Um grupo de investigadores da Universidade de Otago, na Nova Zelândia, analisou dados de 1964 a 2024 sobre a pressão e a temperatura do ar nessa região gelada para estudar o comportamento das tempestades.

Num artigo publicado na revista ‘Geophysical Research Letters’, revelam que, durante essas seis décadas, as tempestades no Mar de Ross tornaram-se mais frequentes e mais intensas, e também mais inconstantes.
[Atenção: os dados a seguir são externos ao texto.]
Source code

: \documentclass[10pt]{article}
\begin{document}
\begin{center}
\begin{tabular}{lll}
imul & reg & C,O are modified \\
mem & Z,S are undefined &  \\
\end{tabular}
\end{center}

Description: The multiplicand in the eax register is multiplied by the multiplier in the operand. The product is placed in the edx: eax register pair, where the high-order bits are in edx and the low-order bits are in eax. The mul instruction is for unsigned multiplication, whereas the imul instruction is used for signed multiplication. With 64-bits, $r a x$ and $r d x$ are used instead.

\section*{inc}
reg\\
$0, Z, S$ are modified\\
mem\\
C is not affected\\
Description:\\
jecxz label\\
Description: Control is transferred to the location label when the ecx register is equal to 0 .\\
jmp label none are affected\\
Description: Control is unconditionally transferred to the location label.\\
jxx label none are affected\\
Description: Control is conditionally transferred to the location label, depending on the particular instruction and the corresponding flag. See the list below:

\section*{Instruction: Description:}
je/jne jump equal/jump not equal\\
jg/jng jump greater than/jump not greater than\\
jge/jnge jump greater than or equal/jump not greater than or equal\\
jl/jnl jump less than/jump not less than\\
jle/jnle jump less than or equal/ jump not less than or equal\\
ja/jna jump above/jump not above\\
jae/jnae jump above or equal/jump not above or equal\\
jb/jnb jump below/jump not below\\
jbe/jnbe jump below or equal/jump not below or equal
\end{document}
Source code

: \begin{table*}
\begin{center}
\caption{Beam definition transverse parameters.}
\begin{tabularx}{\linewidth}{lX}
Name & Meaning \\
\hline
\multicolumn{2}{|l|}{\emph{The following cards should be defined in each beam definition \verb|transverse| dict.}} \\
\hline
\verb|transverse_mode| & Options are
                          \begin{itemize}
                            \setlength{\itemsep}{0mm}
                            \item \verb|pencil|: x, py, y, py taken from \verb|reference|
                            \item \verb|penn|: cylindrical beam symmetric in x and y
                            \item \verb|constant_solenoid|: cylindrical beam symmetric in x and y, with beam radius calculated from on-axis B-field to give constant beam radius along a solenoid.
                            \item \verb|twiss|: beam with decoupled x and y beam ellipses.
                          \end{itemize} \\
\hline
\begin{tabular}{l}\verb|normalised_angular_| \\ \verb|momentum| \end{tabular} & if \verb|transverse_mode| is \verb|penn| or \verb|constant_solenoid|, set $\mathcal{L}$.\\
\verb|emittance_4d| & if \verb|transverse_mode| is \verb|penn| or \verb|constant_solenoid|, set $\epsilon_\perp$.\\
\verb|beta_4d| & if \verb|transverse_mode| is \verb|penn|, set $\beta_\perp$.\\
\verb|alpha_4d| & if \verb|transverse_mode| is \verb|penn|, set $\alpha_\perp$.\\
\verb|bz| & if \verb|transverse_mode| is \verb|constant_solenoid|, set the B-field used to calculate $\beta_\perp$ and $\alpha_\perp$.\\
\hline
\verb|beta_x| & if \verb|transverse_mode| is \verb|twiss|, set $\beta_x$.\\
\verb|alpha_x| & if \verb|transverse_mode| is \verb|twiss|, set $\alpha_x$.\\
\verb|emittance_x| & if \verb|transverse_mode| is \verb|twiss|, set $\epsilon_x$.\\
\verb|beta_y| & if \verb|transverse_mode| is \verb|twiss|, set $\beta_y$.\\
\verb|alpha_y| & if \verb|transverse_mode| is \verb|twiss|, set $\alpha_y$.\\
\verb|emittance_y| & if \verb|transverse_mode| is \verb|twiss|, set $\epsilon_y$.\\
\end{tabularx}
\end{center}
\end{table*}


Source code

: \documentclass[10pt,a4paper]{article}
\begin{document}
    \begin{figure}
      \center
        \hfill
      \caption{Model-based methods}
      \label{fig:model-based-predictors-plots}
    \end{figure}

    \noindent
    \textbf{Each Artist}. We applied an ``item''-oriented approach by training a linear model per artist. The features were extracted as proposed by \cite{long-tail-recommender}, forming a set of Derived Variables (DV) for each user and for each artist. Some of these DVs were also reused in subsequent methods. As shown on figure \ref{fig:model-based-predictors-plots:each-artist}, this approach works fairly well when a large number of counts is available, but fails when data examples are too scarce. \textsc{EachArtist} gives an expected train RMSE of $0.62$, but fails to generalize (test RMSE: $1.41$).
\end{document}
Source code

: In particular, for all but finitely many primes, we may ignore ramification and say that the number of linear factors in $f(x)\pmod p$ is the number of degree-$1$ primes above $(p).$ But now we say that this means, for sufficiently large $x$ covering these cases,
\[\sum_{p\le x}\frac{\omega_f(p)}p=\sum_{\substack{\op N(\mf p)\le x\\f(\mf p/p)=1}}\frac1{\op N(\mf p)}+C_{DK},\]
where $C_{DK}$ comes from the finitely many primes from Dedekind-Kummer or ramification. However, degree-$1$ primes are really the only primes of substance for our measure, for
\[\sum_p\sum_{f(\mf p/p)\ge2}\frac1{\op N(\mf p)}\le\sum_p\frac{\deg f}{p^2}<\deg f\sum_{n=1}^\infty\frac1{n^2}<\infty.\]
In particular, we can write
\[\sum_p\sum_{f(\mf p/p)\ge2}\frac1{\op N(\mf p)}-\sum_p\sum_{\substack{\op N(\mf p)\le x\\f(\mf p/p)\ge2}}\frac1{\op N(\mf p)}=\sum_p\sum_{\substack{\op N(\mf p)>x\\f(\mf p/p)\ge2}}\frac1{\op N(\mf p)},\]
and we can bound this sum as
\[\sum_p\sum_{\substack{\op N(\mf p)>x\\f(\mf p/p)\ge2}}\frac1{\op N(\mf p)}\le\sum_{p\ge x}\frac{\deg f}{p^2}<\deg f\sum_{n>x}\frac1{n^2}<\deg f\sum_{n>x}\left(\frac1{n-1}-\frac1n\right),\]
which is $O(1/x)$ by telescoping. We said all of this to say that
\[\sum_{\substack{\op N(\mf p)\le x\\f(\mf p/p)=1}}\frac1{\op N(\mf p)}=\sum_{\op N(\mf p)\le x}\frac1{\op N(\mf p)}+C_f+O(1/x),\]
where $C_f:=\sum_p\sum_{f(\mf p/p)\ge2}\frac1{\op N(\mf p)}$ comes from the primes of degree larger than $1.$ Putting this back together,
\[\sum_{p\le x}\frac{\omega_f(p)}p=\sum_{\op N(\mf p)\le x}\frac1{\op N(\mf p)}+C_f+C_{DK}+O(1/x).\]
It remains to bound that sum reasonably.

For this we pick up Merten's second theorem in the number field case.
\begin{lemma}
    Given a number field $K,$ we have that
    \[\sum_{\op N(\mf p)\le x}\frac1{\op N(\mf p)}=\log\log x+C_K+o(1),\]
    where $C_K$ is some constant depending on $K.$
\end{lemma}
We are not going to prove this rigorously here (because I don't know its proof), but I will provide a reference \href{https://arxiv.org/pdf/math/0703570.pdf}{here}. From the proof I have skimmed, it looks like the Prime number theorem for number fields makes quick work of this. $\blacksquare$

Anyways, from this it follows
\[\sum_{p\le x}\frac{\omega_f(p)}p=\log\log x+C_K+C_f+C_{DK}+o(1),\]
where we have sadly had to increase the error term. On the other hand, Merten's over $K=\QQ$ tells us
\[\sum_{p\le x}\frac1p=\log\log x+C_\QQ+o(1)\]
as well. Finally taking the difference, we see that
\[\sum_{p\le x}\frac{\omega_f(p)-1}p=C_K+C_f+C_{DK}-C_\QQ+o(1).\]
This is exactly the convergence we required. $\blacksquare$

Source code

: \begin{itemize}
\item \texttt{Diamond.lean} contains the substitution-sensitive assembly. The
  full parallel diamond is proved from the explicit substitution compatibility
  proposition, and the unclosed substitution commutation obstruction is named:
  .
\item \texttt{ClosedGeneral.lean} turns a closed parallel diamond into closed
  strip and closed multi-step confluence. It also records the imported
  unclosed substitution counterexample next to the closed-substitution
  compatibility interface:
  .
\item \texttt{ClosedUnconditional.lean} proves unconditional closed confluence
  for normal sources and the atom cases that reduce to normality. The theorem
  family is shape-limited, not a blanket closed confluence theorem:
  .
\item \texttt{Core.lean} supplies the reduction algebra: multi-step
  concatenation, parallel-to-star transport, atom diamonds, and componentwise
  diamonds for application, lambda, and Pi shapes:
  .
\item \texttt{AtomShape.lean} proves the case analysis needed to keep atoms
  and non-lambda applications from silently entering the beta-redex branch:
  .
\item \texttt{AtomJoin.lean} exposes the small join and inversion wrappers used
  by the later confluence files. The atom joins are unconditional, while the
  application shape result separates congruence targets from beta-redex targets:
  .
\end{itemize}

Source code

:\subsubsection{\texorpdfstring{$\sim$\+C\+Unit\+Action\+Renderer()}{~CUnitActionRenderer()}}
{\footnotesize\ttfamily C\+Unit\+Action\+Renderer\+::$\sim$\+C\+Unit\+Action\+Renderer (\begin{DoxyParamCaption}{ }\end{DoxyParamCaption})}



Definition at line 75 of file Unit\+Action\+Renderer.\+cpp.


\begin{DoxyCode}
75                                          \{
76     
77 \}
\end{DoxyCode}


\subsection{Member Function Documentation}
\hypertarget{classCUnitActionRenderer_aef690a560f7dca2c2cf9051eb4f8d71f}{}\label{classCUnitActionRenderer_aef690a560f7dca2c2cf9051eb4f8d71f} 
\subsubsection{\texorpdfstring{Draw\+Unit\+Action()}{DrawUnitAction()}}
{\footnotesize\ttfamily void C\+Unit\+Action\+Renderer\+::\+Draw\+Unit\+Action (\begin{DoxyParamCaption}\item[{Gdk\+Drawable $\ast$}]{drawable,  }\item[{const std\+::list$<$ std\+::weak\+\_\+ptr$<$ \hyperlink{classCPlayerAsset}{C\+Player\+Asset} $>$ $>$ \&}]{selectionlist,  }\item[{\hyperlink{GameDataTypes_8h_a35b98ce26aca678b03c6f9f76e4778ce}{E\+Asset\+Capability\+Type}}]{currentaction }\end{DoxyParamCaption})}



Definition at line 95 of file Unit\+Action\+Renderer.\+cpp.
Os autores dizem ter identificado uma sucessão de invernos com fortes tempestades intercalados com anos “invulgarmente calmos”.

A equipa diz que, por exemplo, nos invernos fortemente tempestuosos de 2019, 2022 e 2024, o gelo marinho que está preso à costa ou a uma plataforma de gelo (por oposição ao que flutua livremente pelo mar) demorou muito mais tempo a formar-se porque as tempestades continuavam a fustigar e a quebrar o gelo que se ia formando.

Por isso, na primavera e início do verão, esse gelo marinho “ancorado” era muito menos espesso do que no passado, porque se forma mais tarde e em menos tempo.

Os autores deste estudo salientam também que o próprio trabalho científico nessa região da Antártida torna-se mais complicado e perigoso por causa dos efeitos das tempestades na formação de gelo marinho.

“É na primavera e no início do verão que realizamos as operações no terreno. Por isso, o gelo sobre o qual operamos e mais fino do que teria sido sem as tempestades”, afirma Antonia Radlwimmer, primeira autora.

Além disso, aponta que há dados que podem não ser recolhidos e dinâmicas que podem não ser conhecidas, porque as tempestades mais fortes durante o inverno impedem saídas de campo, obrigando a adiá-las.

“Isso significa que as nossas observações não captam grande parte dos processos realmente interessante que ocorrem em pleno inverno”, refere a investigadora.